:: AIM OF THE TASK ::
Your task is to filter the data below down to the lines holding "ComfyUI".

INFORMATION below:

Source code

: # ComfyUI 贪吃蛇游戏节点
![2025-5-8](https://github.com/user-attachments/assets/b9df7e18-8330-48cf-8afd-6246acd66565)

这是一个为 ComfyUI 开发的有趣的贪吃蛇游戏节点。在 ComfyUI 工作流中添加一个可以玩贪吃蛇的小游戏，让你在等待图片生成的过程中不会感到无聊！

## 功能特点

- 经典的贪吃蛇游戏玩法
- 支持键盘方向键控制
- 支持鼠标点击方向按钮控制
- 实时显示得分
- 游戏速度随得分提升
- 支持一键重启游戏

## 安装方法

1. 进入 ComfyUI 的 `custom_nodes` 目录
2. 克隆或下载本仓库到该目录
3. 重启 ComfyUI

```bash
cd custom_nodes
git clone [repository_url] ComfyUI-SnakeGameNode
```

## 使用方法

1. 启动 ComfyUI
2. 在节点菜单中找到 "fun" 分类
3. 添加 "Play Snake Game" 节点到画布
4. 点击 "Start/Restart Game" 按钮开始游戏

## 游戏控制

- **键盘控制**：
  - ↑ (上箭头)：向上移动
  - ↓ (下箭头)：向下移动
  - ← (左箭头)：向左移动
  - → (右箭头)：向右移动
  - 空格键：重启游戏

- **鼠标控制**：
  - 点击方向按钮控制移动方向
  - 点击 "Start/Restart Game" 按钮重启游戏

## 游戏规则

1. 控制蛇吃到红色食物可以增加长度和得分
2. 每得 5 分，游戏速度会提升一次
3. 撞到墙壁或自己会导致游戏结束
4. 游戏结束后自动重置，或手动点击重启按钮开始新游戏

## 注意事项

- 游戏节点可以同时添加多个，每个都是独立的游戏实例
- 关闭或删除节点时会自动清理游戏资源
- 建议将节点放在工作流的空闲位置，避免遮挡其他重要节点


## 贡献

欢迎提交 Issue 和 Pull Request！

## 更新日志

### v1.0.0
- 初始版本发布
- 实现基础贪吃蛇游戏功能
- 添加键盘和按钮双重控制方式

End of INFORMATION.

:: EXERCISE RESPONSE ::
: # ComfyUI 贪吃蛇游戏节点
这是一个为 ComfyUI 开发的有趣的贪吃蛇游戏节点。在 ComfyUI 工作流中添加一个可以玩贪吃蛇的小游戏，让你在等待图片生成的过程中不会感到无聊！
1. 进入 ComfyUI 的 `custom_nodes` 目录
3. 重启 ComfyUI
git clone [repository_url] ComfyUI-SnakeGameNode
1. 启动 ComfyUI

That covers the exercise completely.